# Work task:
Search the data for the string "swessia" and extract every line where it appears.

[Collected data]

-=-=-=-=-

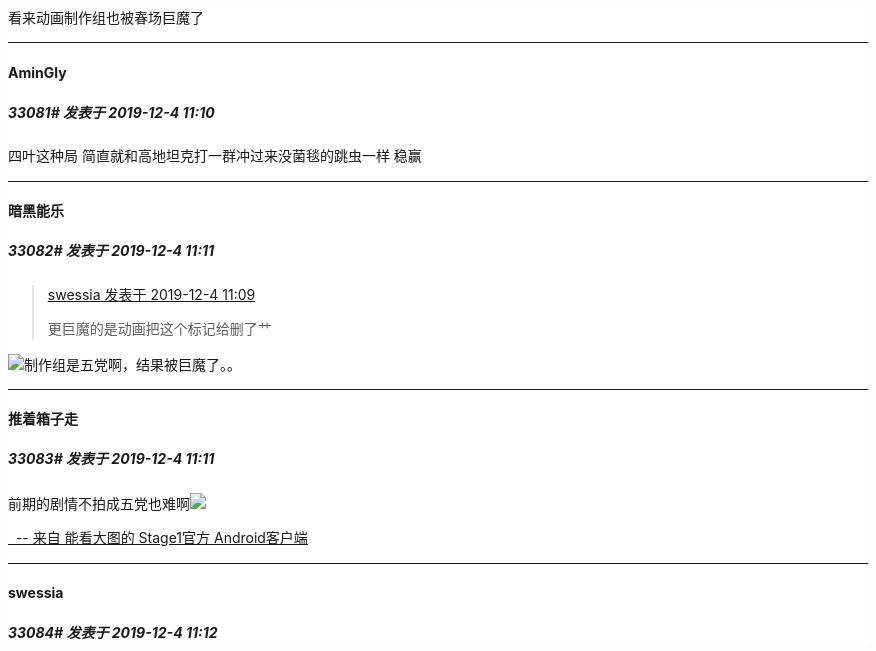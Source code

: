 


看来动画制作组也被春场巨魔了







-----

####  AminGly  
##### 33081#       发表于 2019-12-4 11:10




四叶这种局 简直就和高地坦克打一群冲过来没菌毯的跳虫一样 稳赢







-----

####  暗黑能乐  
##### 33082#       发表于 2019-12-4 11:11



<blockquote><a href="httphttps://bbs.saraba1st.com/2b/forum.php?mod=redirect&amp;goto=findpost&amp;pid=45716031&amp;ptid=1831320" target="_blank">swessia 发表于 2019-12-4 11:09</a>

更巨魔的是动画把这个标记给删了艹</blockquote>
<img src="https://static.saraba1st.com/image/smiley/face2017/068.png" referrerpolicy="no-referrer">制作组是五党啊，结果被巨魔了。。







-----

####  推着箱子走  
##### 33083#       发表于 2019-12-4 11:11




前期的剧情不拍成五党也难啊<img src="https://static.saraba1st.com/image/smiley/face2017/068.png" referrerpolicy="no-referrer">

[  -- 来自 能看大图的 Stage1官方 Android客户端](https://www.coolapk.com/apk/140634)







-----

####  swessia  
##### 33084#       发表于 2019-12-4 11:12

-=-=-=-=-

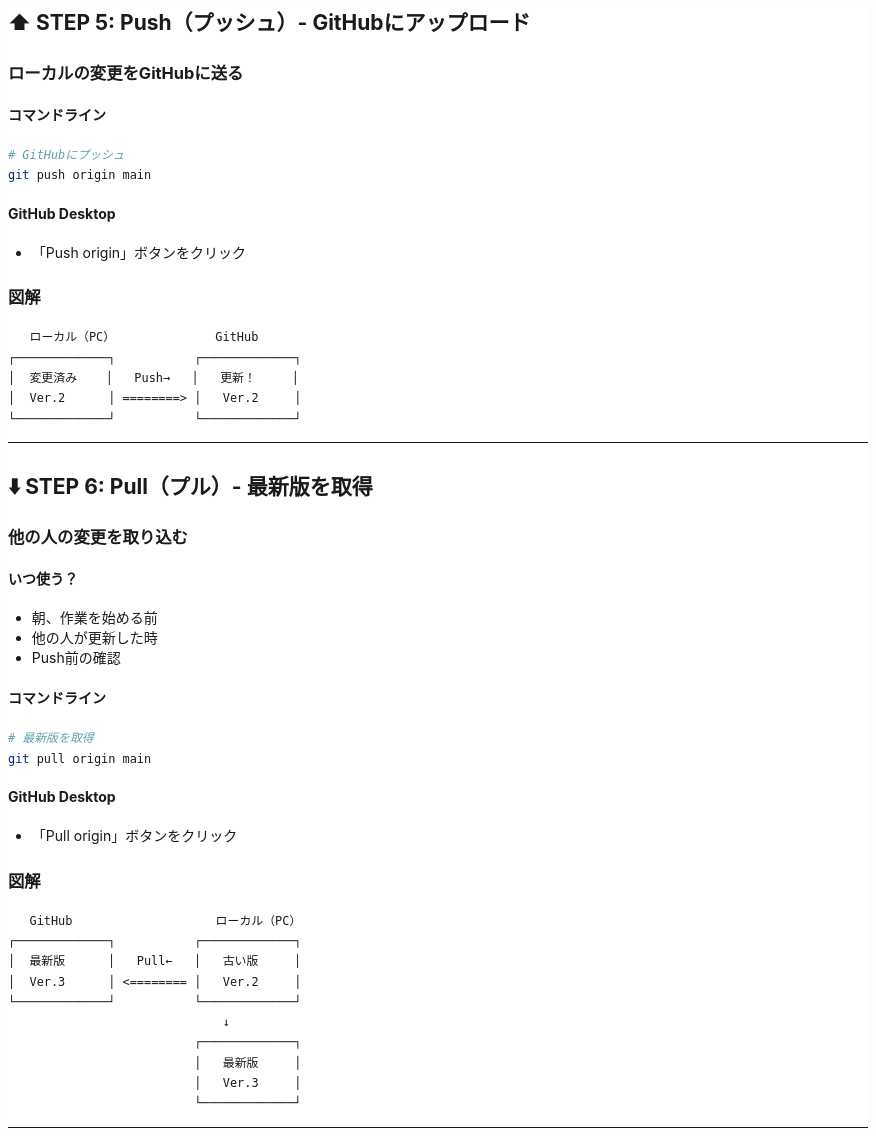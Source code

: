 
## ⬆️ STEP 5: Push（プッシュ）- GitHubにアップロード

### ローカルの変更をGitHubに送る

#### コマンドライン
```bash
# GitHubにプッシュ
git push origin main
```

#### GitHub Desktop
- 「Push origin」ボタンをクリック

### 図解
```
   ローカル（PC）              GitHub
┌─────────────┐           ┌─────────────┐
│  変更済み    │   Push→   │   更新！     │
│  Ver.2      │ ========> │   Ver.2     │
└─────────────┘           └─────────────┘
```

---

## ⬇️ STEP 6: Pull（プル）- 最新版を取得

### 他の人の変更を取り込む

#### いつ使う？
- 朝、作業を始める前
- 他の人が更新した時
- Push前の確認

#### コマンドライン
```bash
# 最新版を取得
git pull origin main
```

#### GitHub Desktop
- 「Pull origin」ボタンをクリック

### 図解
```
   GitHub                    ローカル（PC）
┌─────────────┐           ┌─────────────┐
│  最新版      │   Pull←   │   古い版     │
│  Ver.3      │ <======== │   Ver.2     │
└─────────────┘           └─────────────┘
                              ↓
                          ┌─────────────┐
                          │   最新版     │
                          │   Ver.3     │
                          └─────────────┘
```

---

-=-=-=-=-

# Reply:
<blockquote><a href="httphttps://bbs.saraba1st.com/2b/forum.php?mod=redirect&amp;goto=findpost&amp;pid=45716031&amp;ptid=1831320" target="_blank">swessia 发表于 2019-12-4 11:09</a>
####  swessia  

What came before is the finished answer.